[Records drawn from a dataset]
------------------------------

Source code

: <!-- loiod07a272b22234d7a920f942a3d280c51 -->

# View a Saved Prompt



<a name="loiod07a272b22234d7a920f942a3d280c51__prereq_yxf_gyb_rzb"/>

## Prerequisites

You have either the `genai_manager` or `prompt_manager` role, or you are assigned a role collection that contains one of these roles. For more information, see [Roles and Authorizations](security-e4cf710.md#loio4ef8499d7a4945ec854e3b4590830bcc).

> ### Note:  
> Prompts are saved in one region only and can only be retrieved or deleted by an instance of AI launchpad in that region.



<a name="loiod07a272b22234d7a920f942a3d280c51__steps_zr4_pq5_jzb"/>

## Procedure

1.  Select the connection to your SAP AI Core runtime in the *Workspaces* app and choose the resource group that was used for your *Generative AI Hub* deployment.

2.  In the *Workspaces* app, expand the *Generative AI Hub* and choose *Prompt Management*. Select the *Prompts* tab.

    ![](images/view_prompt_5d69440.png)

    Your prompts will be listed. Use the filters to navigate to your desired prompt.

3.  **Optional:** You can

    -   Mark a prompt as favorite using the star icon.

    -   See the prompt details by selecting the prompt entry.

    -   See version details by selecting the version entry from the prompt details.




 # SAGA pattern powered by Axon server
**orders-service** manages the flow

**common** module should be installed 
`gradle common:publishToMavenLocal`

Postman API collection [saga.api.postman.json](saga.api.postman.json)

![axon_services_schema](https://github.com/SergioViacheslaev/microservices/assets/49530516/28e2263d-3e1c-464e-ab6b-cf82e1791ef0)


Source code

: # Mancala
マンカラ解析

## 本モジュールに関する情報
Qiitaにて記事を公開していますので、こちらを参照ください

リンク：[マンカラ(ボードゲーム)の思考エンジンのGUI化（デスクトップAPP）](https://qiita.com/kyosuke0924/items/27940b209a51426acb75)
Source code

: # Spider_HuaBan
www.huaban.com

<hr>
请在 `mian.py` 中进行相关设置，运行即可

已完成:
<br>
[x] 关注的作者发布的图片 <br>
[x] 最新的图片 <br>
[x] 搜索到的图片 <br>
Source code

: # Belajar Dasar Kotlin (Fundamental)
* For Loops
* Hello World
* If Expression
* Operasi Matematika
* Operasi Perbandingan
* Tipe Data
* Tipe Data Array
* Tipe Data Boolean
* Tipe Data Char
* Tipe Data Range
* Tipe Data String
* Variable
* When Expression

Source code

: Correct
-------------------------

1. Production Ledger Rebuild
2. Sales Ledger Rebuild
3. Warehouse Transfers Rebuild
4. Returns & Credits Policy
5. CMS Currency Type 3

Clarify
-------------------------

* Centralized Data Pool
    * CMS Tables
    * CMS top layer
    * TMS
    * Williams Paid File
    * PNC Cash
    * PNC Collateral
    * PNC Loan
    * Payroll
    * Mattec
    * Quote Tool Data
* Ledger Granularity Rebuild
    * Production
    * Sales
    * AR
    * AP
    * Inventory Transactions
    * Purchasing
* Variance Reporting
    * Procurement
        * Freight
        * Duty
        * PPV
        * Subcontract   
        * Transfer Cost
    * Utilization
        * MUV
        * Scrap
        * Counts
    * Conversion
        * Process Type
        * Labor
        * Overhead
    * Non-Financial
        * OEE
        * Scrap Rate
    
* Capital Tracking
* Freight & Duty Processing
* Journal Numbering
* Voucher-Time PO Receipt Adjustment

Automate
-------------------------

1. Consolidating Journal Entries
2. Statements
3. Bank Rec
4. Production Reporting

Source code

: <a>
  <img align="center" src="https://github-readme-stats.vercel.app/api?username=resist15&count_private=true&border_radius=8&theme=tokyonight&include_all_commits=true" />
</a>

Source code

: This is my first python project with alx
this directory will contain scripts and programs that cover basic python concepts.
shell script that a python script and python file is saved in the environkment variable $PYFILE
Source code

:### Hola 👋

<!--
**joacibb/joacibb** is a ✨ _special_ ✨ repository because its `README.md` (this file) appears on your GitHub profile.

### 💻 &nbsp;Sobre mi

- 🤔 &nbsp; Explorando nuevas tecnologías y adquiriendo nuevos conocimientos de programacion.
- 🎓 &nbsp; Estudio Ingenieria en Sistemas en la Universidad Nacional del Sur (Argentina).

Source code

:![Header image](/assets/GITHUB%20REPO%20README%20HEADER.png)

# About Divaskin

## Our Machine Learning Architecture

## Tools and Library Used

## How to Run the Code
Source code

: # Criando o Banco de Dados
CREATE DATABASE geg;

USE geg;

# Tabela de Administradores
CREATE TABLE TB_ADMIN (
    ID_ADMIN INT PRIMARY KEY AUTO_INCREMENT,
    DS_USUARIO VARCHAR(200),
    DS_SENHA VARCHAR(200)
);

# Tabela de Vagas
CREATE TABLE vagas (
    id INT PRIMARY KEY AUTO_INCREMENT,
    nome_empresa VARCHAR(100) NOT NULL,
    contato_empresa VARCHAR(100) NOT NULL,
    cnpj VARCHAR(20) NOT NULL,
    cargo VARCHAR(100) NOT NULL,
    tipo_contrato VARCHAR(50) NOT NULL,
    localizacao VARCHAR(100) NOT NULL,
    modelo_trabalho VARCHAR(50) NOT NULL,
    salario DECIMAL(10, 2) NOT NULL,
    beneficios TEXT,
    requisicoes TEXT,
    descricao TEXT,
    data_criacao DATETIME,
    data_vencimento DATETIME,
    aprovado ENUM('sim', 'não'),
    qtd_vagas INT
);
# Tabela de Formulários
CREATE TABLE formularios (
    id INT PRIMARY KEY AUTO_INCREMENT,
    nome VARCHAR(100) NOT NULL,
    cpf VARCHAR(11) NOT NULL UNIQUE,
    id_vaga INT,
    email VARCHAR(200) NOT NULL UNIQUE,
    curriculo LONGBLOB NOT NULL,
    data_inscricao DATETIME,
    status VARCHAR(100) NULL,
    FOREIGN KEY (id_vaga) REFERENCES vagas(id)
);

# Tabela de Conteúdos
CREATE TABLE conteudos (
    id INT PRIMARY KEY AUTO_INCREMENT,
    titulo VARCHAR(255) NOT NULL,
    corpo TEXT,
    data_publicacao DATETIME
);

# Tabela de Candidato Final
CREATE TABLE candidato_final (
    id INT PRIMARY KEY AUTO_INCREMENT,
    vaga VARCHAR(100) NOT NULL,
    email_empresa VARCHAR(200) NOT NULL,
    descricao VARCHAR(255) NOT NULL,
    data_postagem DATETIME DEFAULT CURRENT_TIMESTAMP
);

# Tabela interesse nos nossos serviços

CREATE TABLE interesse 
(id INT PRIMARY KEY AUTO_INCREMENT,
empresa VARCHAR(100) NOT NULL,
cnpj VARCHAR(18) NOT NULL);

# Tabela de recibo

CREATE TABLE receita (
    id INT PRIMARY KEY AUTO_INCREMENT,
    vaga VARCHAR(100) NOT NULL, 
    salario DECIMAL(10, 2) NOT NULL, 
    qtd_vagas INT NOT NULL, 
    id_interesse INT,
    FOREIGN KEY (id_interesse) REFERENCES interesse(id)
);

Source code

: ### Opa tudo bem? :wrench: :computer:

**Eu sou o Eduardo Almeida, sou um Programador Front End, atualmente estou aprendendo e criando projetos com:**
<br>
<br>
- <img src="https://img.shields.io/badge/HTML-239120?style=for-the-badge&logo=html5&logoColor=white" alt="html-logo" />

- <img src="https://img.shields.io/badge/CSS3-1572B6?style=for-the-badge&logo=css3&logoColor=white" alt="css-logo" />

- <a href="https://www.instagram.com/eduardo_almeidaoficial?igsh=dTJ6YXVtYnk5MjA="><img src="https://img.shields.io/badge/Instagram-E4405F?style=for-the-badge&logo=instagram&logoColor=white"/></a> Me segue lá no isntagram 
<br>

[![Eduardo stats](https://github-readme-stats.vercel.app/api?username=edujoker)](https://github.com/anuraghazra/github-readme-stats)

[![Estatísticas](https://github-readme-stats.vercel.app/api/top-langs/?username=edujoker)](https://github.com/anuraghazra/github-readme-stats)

------------------------------

> Problem details
Transcribe, word for word, the data above from its first line through the line with "Postman API collection", and include nothing else.

> Solution
Source code

: <!-- loiod07a272b22234d7a920f942a3d280c51 -->

# View a Saved Prompt



<a name="loiod07a272b22234d7a920f942a3d280c51__prereq_yxf_gyb_rzb"/>

## Prerequisites

You have either the `genai_manager` or `prompt_manager` role, or you are assigned a role collection that contains one of these roles. For more information, see [Roles and Authorizations](security-e4cf710.md#loio4ef8499d7a4945ec854e3b4590830bcc).

> ### Note:  
> Prompts are saved in one region only and can only be retrieved or deleted by an instance of AI launchpad in that region.



<a name="loiod07a272b22234d7a920f942a3d280c51__steps_zr4_pq5_jzb"/>

## Procedure

1.  Select the connection to your SAP AI Core runtime in the *Workspaces* app and choose the resource group that was used for your *Generative AI Hub* deployment.

2.  In the *Workspaces* app, expand the *Generative AI Hub* and choose *Prompt Management*. Select the *Prompts* tab.

    ![](images/view_prompt_5d69440.png)

    Your prompts will be listed. Use the filters to navigate to your desired prompt.

3.  **Optional:** You can

    -   Mark a prompt as favorite using the star icon.

    -   See the prompt details by selecting the prompt entry.

    -   See version details by selecting the version entry from the prompt details.




 # SAGA pattern powered by Axon server
**orders-service** manages the flow

**common** module should be installed 
`gradle common:publishToMavenLocal`

Postman API collection [saga.api.postman.json](saga.api.postman.json)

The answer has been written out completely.